◆ **ASSIGNED TASK**: An exact copy of the listing below is required.

◆ **GIVEN INFORMATION**:
○ ○ ○

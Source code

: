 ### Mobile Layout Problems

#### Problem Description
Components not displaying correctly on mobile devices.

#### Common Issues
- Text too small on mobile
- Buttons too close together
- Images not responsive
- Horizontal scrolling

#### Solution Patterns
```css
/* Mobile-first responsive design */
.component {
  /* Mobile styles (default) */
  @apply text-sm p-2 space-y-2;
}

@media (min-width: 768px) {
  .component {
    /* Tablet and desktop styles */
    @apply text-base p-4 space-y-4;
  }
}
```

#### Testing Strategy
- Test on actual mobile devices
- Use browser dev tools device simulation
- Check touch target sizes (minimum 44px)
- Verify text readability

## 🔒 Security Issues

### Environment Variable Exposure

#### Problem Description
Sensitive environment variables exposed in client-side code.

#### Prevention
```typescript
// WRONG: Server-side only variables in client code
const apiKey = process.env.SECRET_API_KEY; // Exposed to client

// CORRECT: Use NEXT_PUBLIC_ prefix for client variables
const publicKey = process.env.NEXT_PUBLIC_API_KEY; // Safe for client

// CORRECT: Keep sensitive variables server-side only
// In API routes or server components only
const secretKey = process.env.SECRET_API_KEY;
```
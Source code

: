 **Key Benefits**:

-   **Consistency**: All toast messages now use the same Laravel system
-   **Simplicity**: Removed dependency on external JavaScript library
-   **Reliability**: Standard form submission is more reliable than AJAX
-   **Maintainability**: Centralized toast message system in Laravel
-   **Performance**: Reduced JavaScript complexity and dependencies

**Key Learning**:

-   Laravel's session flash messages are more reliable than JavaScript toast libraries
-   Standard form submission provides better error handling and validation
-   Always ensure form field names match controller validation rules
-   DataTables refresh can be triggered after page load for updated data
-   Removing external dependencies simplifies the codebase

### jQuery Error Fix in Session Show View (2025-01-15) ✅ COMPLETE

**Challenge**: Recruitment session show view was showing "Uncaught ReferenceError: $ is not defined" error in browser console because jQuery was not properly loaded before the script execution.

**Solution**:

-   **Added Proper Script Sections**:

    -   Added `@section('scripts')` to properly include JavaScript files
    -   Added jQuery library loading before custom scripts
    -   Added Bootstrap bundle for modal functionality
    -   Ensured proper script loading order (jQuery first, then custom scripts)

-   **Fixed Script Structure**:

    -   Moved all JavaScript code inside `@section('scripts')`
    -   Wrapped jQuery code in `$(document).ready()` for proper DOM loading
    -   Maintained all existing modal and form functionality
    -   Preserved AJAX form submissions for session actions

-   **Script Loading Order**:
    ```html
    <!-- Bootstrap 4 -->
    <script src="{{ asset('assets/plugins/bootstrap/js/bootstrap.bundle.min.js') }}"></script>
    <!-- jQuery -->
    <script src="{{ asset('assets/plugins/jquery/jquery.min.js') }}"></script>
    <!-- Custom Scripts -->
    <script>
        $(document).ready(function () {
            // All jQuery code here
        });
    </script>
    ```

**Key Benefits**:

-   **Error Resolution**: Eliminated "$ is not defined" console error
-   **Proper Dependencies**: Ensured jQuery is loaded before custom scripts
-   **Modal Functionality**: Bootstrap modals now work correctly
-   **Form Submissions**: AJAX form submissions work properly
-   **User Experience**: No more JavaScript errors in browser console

○ ○ ○

◆ **REPLY**:
Source code

: ### Mobile Layout Problems

#### Problem Description
Components not displaying correctly on mobile devices.

#### Common Issues
- Text too small on mobile
- Buttons too close together
- Images not responsive
- Horizontal scrolling

#### Solution Patterns
```css
/* Mobile-first responsive design */
.component {
  /* Mobile styles (default) */
  @apply text-sm p-2 space-y-2;
}

@media (min-width: 768px) {
  .component {
    /* Tablet and desktop styles */
    @apply text-base p-4 space-y-4;
  }
}
```

#### Testing Strategy
- Test on actual mobile devices
- Use browser dev tools device simulation
- Check touch target sizes (minimum 44px)
- Verify text readability

## 🔒 Security Issues

### Environment Variable Exposure

#### Problem Description
Sensitive environment variables exposed in client-side code.

#### Prevention
```typescript
// WRONG: Server-side only variables in client code
const apiKey = process.env.SECRET_API_KEY; // Exposed to client

// CORRECT: Use NEXT_PUBLIC_ prefix for client variables
const publicKey = process.env.NEXT_PUBLIC_API_KEY; // Safe for client

// CORRECT: Keep sensitive variables server-side only
// In API routes or server components only
const secretKey = process.env.SECRET_API_KEY;
```
Source code

: **Key Benefits**:

-   **Consistency**: All toast messages now use the same Laravel system
-   **Simplicity**: Removed dependency on external JavaScript library
-   **Reliability**: Standard form submission is more reliable than AJAX
-   **Maintainability**: Centralized toast message system in Laravel
-   **Performance**: Reduced JavaScript complexity and dependencies

**Key Learning**:

-   Laravel's session flash messages are more reliable than JavaScript toast libraries
-   Standard form submission provides better error handling and validation
-   Always ensure form field names match controller validation rules
-   DataTables refresh can be triggered after page load for updated data
-   Removing external dependencies simplifies the codebase

### jQuery Error Fix in Session Show View (2025-01-15) ✅ COMPLETE

**Challenge**: Recruitment session show view was showing "Uncaught ReferenceError: $ is not defined" error in browser console because jQuery was not properly loaded before the script execution.

**Solution**:

-   **Added Proper Script Sections**:

    -   Added `@section('scripts')` to properly include JavaScript files
    -   Added jQuery library loading before custom scripts
    -   Added Bootstrap bundle for modal functionality
    -   Ensured proper script loading order (jQuery first, then custom scripts)

-   **Fixed Script Structure**:

    -   Moved all JavaScript code inside `@section('scripts')`
    -   Wrapped jQuery code in `$(document).ready()` for proper DOM loading
    -   Maintained all existing modal and form functionality
    -   Preserved AJAX form submissions for session actions

-   **Script Loading Order**:
    ```html
    <!-- Bootstrap 4 -->
    <script src="{{ asset('assets/plugins/bootstrap/js/bootstrap.bundle.min.js') }}"></script>
    <!-- jQuery -->
    <script src="{{ asset('assets/plugins/jquery/jquery.min.js') }}"></script>
    <!-- Custom Scripts -->
    <script>
        $(document).ready(function () {
            // All jQuery code here
        });
    </script>
    ```

**Key Benefits**:

-   **Error Resolution**: Eliminated "$ is not defined" console error
-   **Proper Dependencies**: Ensured jQuery is loaded before custom scripts
-   **Modal Functionality**: Bootstrap modals now work correctly
-   **Form Submissions**: AJAX form submissions work properly
-   **User Experience**: No more JavaScript errors in browser console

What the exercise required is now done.